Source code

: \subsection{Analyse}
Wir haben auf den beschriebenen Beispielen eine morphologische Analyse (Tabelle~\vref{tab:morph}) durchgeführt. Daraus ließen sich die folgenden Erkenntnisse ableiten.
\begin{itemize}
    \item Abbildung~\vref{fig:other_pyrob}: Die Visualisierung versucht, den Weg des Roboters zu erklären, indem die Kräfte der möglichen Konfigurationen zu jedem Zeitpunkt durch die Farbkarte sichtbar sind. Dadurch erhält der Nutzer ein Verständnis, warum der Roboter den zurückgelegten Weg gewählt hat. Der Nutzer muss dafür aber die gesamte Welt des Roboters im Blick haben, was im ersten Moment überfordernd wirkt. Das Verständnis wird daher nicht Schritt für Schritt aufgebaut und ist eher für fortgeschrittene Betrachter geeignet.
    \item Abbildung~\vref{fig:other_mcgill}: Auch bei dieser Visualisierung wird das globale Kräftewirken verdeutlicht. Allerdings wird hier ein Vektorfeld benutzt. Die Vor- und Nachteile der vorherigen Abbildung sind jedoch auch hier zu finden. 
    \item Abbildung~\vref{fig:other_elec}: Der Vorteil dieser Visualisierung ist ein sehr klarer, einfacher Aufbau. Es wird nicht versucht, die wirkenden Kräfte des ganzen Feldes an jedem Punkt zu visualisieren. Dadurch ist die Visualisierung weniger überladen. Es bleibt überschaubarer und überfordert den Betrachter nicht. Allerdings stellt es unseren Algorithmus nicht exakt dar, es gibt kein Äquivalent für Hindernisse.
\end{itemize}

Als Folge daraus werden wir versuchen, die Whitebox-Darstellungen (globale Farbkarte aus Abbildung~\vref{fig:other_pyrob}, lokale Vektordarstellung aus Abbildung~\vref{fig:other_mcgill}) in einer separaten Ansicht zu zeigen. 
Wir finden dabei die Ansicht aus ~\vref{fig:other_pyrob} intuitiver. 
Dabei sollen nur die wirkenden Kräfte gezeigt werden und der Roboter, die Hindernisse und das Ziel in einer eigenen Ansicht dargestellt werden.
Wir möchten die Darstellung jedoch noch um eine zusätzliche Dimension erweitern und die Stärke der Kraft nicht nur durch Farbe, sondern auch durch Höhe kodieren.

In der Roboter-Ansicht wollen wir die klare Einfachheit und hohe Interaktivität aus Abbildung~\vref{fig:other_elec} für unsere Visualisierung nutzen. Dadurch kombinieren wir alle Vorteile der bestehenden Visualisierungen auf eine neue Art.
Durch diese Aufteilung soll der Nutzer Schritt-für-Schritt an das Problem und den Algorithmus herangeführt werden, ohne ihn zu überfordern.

•••••

◆ WORK ORDER
Reproduce the entries exactly, starting at their first line and stopping after the line with "fortgeschrittene Betrachter geeignet.".

◆ EXERCISE ANSWER
Source code

: \subsection{Analyse}
Wir haben auf den beschriebenen Beispielen eine morphologische Analyse (Tabelle~\vref{tab:morph}) durchgeführt. Daraus ließen sich die folgenden Erkenntnisse ableiten.
\begin{itemize}
    \item Abbildung~\vref{fig:other_pyrob}: Die Visualisierung versucht, den Weg des Roboters zu erklären, indem die Kräfte der möglichen Konfigurationen zu jedem Zeitpunkt durch die Farbkarte sichtbar sind. Dadurch erhält der Nutzer ein Verständnis, warum der Roboter den zurückgelegten Weg gewählt hat. Der Nutzer muss dafür aber die gesamte Welt des Roboters im Blick haben, was im ersten Moment überfordernd wirkt. Das Verständnis wird daher nicht Schritt für Schritt aufgebaut und ist eher für fortgeschrittene Betrachter geeignet.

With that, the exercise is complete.